The focus on different delivery models was explored throughout much of the day with presentations from Atkins talking about the value that consultants can bring;  security firm Wilson James, and Shred-it, arguing for the single service model;  G4S Integrated Services promoting the bundled service model; Compass on integrated services; Total FM being promoted by Emcor; and Fiona Perrin, sales and marketing director at HSS Hire discussing being a commodity supplier to the industry and why facilities professionals should take equipment hire more seriously. If there is one criticism of the conference it was the inclusion of speakers who were also sponsors, which resulted in some fairly salesy presentations.

But there was also plenty of grist for the mill.  Discussing the benefits of keeping FM delivery in-house, Derek Paxman, currently head of FM at the University of the Arts but who has worked supply side and as a consultant, argued that customer connections, loyalty and willingness were more natural with an in-house team. “In-house facilities teams are also closer to the corporate strategy and proactivity is easier to achieve.” The issue of VAT with outsourced providers was also a major challenge, he said.

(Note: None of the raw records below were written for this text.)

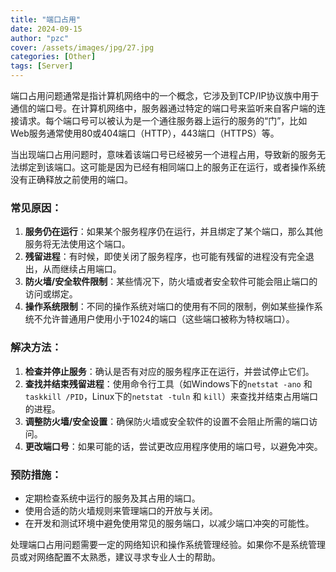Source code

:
```yaml
---
title: "端口占用"
date: 2024-09-15
author: "pzc"
cover: /assets/images/jpg/27.jpg
categories: [Other]
tags: [Server]
---
```

端口占用问题通常是指计算机网络中的一个概念，它涉及到TCP/IP协议族中用于通信的端口号。在计算机网络中，服务器通过特定的端口号来监听来自客户端的连接请求。每个端口号可以被认为是一个通往服务器上运行的服务的“门”，比如Web服务通常使用80或404端口（HTTP），443端口（HTTPS）等。

当出现端口占用问题时，意味着该端口号已经被另一个进程占用，导致新的服务无法绑定到该端口。这可能是因为已经有相同端口上的服务正在运行，或者操作系统没有正确释放之前使用的端口。

### 常见原因：
1. **服务仍在运行**：如果某个服务程序仍在运行，并且绑定了某个端口，那么其他服务将无法使用这个端口。
2. **残留进程**：有时候，即使关闭了服务程序，也可能有残留的进程没有完全退出，从而继续占用端口。
3. **防火墙/安全软件限制**：某些情况下，防火墙或者安全软件可能会阻止端口的访问或绑定。
4. **操作系统限制**：不同的操作系统对端口的使用有不同的限制，例如某些操作系统不允许普通用户使用小于1024的端口（这些端口被称为特权端口）。

### 解决方法：
1. **检查并停止服务**：确认是否有对应的服务程序正在运行，并尝试停止它们。
2. **查找并结束残留进程**：使用命令行工具（如Windows下的`netstat -ano` 和 `taskkill /PID`，Linux下的`netstat -tuln` 和 `kill`）来查找并结束占用端口的进程。
3. **调整防火墙/安全设置**：确保防火墙或安全软件的设置不会阻止所需的端口访问。
4. **更改端口号**：如果可能的话，尝试更改应用程序使用的端口号，以避免冲突。

### 预防措施：
- 定期检查系统中运行的服务及其占用的端口。
- 使用合适的防火墙规则来管理端口的开放与关闭。
- 在开发和测试环境中避免使用常见的服务端口，以减少端口冲突的可能性。

处理端口占用问题需要一定的网络知识和操作系统管理经验。如果你不是系统管理员或对网络配置不太熟悉，建议寻求专业人士的帮助。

Also talking from the in-house perspective was Sean Allen, head of FM at National Air Traffic Control, who argued that he didn’t care whether the service was done in-house, in a bundled, integrated or Total FM model. “I just care that my account manager knows my business inside out. That when they wake up in the morning and hear about the ash cloud on the news, they immediately know how that’s affecting my business and are already coming up with ways to help.” Echoing John F Kennedy’s famous experience talking to a NASA cleaner, Allen said “My key aim is to ensure that each security guard and each cleaner knows they’re part of the team which keeps air-traffic control and the skies working well.”

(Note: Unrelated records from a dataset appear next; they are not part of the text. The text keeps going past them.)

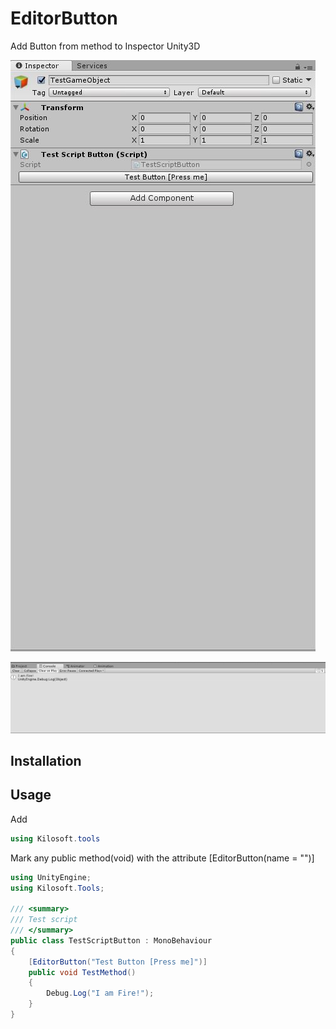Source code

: # EditorButton
Add Button from method to Inspector Unity3D

![Button in Inspecor](./Doc/Inspector.JPG)

![Debug Screen](./Doc/Debug.JPG)

## Installation

## Usage
Add
```C#
using Kilosoft.tools
```
Mark any public method(void) with the attribute [EditorButton(name = "")]

```C#
using UnityEngine;
using Kilosoft.Tools;

/// <summary>
/// Test script
/// </summary>
public class TestScriptButton : MonoBehaviour
{
    [EditorButton("Test Button [Press me]")]
    public void TestMethod()
    {
        Debug.Log("I am Fire!");
    }
}
```
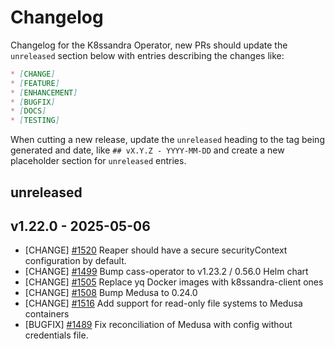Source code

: # Changelog

Changelog for the K8ssandra Operator, new PRs should update the `unreleased` section below with entries describing the changes like:

```markdown
* [CHANGE]
* [FEATURE]
* [ENHANCEMENT]
* [BUGFIX]
* [DOCS]
* [TESTING]
```

When cutting a new release, update the `unreleased` heading to the tag being generated and date, like `## vX.Y.Z - YYYY-MM-DD` and create a new placeholder section for  `unreleased` entries.

## unreleased

## v1.22.0 - 2025-05-06

* [CHANGE] [#1520](https://github.com/k8ssandra/k8ssandra-operator/issues/1520) Reaper should have a secure securityContext configuration by default.
* [CHANGE] [#1499](https://github.com/k8ssandra/k8ssandra-operator/issues/1499) Bump cass-operator to v1.23.2 / 0.56.0 Helm chart
* [CHANGE] [#1505](https://github.com/k8ssandra/k8ssandra-operator/issues/1505) Replace yq Docker images with k8ssandra-client ones
* [CHANGE] [#1508](https://github.com/k8ssandra/k8ssandra-operator/issues/1508) Bump Medusa to 0.24.0
* [CHANGE] [#1516](https://github.com/k8ssandra/k8ssandra-operator/pull/1516) Add support for read-only file systems to Medusa containers
* [BUGFIX] [#1489](https://github.com/k8ssandra/k8ssandra-operator/issues/1489) Fix reconciliation of Medusa with config without credentials file.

Edward Finch, FM professor at the University of Salford, turned his attention to the workplace itself, arguing that new ways of working such as mobile working, teleconferencing and the virtual office were leading to loss of  commitment, ownership, rootedness and territory. “Are we asking too much of human adaptiveness,” he questioned. “New workplaces need to embrace old habits. We’re physical beings, we have habits. We need to get a handle on the benefits that buildings bring.”

But Ben Munn, joint global head of workplace strategies at CB Richard Ellis, said that FM is no longer about workplace but workforce. “Choice and convenience matter greatly when it comes to where we want to work,”  citing research from Cisco which revealed that three out of five workers would choose jobs that were lower-paying but had leniency in working outside of the office over higher salaried jobs that lacked flexibility. Munn argued that facilities professionals need to start thinking about supporting people wherever they work – at home, in retail environments, third places such as serviced offices or libraries, or at work.